━━━━━ Record excerpts ━━━━━

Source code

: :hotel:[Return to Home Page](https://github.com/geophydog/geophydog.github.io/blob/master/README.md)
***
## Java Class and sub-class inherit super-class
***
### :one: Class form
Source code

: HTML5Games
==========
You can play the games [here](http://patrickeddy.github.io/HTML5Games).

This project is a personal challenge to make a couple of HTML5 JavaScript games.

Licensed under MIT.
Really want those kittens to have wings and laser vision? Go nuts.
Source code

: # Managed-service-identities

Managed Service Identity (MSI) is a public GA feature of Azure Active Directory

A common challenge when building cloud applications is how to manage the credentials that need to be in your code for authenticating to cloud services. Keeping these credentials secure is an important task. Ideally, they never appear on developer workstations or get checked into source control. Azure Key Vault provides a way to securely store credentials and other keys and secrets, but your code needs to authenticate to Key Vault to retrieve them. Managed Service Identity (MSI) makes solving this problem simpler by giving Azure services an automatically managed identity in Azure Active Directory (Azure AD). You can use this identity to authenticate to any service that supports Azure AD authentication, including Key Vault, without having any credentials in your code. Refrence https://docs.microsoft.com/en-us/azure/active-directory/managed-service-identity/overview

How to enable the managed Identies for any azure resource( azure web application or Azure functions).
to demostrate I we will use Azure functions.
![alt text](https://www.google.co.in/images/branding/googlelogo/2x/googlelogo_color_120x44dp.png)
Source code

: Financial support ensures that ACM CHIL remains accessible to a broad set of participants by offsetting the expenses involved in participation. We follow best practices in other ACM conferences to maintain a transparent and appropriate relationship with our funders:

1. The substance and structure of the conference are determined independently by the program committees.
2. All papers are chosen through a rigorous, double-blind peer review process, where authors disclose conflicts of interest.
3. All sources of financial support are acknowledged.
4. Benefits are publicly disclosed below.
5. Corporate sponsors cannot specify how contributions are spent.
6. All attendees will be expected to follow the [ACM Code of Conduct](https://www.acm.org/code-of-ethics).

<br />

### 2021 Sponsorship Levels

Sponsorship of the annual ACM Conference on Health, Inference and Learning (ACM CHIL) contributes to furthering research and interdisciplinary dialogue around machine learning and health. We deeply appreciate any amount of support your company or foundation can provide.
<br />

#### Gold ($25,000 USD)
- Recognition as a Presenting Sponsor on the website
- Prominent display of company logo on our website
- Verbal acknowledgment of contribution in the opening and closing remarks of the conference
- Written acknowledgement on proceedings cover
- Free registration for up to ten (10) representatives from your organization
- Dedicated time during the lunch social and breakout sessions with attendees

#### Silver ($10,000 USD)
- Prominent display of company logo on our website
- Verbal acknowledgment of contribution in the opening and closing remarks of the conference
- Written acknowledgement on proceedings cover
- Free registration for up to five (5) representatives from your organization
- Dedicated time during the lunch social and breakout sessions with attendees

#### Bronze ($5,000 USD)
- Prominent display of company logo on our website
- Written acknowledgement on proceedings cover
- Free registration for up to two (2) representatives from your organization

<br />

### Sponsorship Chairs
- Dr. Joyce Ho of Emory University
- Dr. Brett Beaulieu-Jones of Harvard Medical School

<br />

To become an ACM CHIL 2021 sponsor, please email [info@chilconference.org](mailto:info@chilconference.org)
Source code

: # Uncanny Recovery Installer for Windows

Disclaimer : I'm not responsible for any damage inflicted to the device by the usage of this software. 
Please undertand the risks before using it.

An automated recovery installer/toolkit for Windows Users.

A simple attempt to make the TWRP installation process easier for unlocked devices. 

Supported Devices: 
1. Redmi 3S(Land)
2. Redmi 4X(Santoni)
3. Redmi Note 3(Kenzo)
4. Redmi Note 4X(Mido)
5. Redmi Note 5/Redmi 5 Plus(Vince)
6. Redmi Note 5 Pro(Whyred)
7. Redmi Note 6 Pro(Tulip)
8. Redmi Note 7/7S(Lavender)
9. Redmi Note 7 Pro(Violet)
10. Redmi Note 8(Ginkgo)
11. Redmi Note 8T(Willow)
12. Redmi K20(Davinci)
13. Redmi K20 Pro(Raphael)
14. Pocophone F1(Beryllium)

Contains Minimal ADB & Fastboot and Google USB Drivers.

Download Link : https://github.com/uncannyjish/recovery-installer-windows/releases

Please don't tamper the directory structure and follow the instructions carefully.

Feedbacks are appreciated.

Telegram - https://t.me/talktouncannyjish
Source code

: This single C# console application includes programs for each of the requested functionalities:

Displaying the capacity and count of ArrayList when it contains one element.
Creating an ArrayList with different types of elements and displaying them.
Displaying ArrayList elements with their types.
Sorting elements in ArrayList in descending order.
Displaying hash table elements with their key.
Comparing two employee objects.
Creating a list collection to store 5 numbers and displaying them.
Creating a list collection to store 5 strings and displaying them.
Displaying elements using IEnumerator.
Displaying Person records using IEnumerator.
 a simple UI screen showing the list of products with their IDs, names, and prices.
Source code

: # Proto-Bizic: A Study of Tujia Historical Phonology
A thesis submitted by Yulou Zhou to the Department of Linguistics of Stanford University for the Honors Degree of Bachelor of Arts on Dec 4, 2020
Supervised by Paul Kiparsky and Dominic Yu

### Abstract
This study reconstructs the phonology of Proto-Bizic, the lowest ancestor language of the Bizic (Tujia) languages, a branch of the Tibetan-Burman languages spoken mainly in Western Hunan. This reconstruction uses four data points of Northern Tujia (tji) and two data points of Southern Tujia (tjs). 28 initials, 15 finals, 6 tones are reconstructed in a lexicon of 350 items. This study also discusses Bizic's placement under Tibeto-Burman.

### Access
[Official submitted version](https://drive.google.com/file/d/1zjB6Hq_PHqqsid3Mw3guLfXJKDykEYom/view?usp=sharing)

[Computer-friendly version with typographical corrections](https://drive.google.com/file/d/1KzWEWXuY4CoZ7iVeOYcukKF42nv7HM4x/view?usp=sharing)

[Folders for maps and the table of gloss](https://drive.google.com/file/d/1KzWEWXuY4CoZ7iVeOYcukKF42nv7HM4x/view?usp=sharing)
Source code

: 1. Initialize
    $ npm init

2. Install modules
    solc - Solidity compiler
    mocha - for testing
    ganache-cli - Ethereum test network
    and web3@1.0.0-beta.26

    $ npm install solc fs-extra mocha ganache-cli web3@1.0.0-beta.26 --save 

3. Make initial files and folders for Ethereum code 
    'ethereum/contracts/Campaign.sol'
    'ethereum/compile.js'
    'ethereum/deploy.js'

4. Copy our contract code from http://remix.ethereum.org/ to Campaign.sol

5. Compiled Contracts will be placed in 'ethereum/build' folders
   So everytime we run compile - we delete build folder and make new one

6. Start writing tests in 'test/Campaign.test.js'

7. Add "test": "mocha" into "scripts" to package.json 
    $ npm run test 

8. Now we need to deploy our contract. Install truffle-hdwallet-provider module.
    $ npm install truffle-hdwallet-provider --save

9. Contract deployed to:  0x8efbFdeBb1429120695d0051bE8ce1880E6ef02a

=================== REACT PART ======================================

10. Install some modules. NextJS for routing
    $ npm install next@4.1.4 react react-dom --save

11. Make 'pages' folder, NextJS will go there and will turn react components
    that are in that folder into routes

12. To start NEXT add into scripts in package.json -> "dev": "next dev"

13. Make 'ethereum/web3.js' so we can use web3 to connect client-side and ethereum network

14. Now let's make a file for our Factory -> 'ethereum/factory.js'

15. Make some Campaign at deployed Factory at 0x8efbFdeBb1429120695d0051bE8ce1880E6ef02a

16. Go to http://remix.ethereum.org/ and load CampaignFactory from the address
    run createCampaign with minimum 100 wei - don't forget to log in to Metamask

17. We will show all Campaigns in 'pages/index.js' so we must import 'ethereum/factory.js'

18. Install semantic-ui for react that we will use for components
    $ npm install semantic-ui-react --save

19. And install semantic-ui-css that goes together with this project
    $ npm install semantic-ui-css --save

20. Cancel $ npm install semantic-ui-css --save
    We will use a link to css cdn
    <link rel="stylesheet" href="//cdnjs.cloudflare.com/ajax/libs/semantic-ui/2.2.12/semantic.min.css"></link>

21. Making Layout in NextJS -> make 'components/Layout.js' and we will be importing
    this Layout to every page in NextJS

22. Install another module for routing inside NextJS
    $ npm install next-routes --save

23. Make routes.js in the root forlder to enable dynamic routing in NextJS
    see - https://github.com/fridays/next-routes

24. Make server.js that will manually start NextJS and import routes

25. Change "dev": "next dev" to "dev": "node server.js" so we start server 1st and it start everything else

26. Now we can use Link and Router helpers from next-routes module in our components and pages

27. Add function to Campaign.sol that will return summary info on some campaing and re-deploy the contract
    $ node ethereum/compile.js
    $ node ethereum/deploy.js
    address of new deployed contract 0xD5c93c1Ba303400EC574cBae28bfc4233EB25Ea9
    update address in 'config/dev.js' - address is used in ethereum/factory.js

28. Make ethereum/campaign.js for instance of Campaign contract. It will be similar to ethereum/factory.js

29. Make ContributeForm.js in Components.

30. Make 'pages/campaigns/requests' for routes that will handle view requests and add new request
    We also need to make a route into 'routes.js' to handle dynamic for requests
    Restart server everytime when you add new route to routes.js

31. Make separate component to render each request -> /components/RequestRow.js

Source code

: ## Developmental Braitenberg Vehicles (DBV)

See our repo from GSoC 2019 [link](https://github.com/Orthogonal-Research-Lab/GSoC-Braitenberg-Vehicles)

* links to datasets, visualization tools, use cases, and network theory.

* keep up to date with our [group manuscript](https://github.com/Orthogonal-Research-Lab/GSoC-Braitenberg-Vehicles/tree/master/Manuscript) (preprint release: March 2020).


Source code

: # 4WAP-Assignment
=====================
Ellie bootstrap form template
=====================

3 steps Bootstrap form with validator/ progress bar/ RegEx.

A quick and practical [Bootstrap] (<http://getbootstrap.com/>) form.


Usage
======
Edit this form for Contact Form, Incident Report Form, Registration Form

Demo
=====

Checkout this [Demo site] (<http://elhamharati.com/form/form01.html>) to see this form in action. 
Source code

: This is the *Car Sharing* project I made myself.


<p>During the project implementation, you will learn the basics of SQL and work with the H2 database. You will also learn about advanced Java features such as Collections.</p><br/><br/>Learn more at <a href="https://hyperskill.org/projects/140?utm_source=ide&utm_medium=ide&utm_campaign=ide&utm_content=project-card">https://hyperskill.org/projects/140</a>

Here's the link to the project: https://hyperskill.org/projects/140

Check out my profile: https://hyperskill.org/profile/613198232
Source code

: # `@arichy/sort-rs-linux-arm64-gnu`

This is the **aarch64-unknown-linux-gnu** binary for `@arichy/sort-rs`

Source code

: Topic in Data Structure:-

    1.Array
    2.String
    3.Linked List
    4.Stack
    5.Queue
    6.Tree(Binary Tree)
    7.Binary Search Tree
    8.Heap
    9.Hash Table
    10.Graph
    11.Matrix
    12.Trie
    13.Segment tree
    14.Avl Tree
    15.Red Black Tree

━━━━━

## Problem statement:
Give back exactly the lines of the listing above that run from the line with "18. Install semantic-ui" to the line with "see - https://github.com/fridays/next-routes", inclusive.

## Result for this task:
18. Install semantic-ui for react that we will use for components
    $ npm install semantic-ui-react --save

19. And install semantic-ui-css that goes together with this project
    $ npm install semantic-ui-css --save

20. Cancel $ npm install semantic-ui-css --save
    We will use a link to css cdn
    <link rel="stylesheet" href="//cdnjs.cloudflare.com/ajax/libs/semantic-ui/2.2.12/semantic.min.css"></link>

21. Making Layout in NextJS -> make 'components/Layout.js' and we will be importing
    this Layout to every page in NextJS

22. Install another module for routing inside NextJS
    $ npm install next-routes --save

23. Make routes.js in the root forlder to enable dynamic routing in NextJS
    see - https://github.com/fridays/next-routes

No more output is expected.